## Task prompt:
Produce a copy of every line in the records that holds the string "public".

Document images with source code
↓

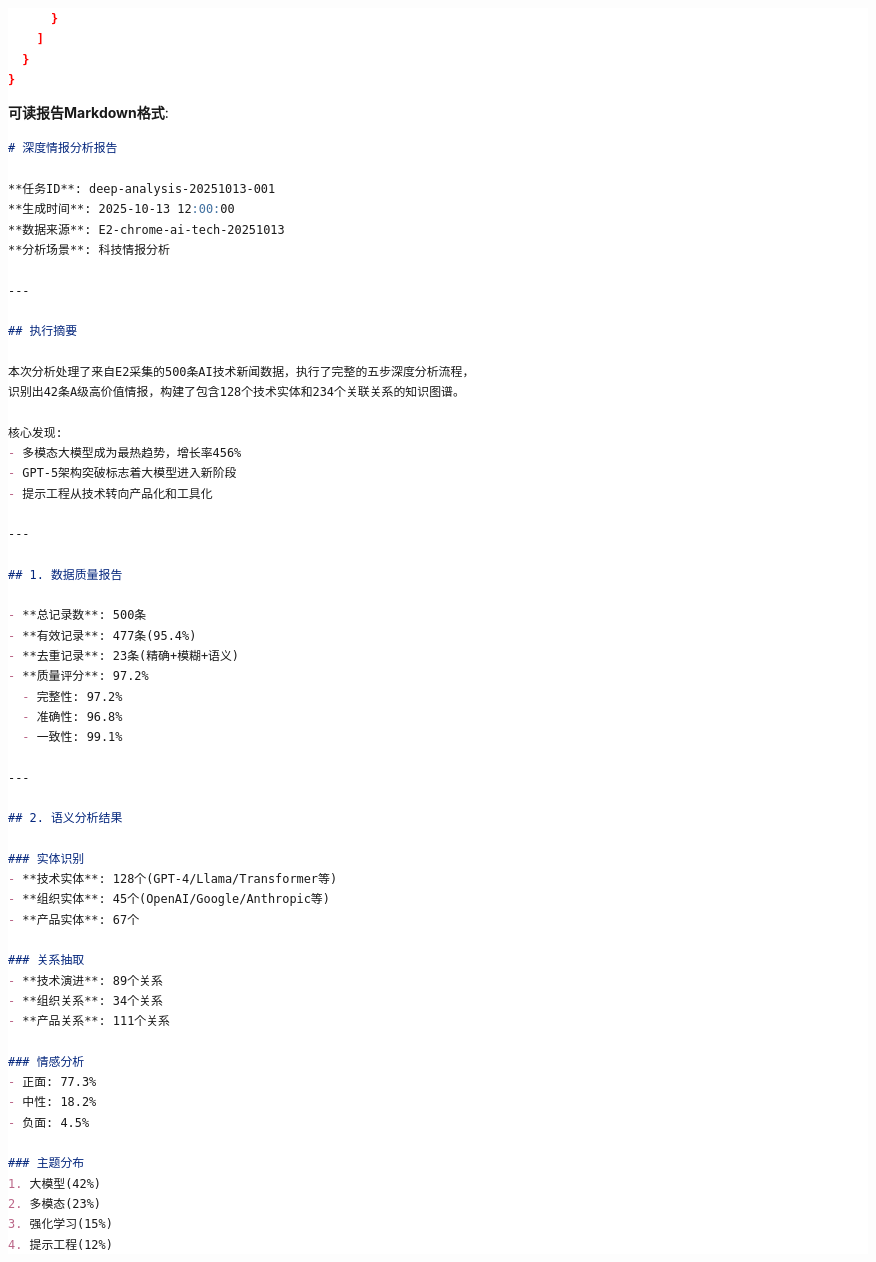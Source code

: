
 ```json
      }
    ]
  }
}
```

**可读报告Markdown格式**:

```markdown
# 深度情报分析报告

**任务ID**: deep-analysis-20251013-001
**生成时间**: 2025-10-13 12:00:00
**数据来源**: E2-chrome-ai-tech-20251013
**分析场景**: 科技情报分析

---

## 执行摘要

本次分析处理了来自E2采集的500条AI技术新闻数据，执行了完整的五步深度分析流程，
识别出42条A级高价值情报，构建了包含128个技术实体和234个关联关系的知识图谱。

核心发现:
- 多模态大模型成为最热趋势，增长率456%
- GPT-5架构突破标志着大模型进入新阶段
- 提示工程从技术转向产品化和工具化

---

## 1. 数据质量报告

- **总记录数**: 500条
- **有效记录**: 477条(95.4%)
- **去重记录**: 23条(精确+模糊+语义)
- **质量评分**: 97.2%
  - 完整性: 97.2%
  - 准确性: 96.8%
  - 一致性: 99.1%

---

## 2. 语义分析结果

### 实体识别
- **技术实体**: 128个(GPT-4/Llama/Transformer等)
- **组织实体**: 45个(OpenAI/Google/Anthropic等)
- **产品实体**: 67个

### 关系抽取
- **技术演进**: 89个关系
- **组织关系**: 34个关系
- **产品关系**: 111个关系

### 情感分析
- 正面: 77.3%
- 中性: 18.2%
- 负面: 4.5%

### 主题分布
1. 大模型(42%)
2. 多模态(23%)
3. 强化学习(15%)
4. 提示工程(12%)
```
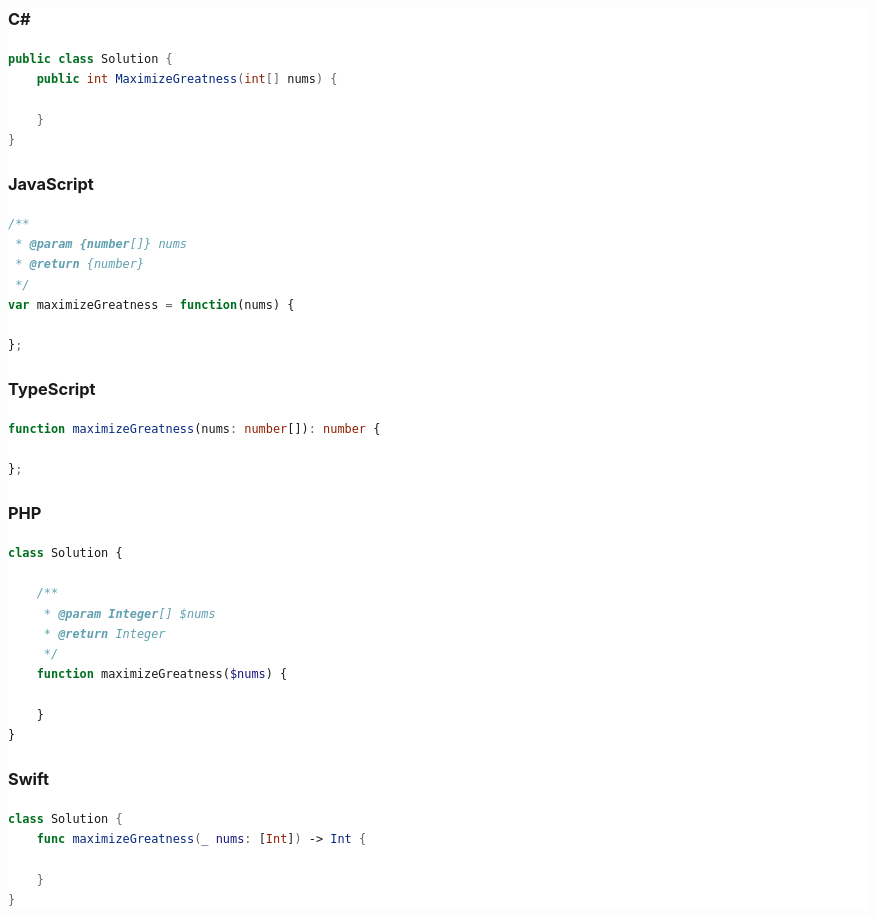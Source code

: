 ### C#

```csharp
public class Solution {
    public int MaximizeGreatness(int[] nums) {
        
    }
}
```

### JavaScript

```javascript
/**
 * @param {number[]} nums
 * @return {number}
 */
var maximizeGreatness = function(nums) {
    
};
```

### TypeScript

```typescript
function maximizeGreatness(nums: number[]): number {
    
};
```

### PHP

```php
class Solution {

    /**
     * @param Integer[] $nums
     * @return Integer
     */
    function maximizeGreatness($nums) {
        
    }
}
```

### Swift

```swift
class Solution {
    func maximizeGreatness(_ nums: [Int]) -> Int {
        
    }
}
```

↑

## Reply:
public class Solution {
    public int MaximizeGreatness(int[] nums) {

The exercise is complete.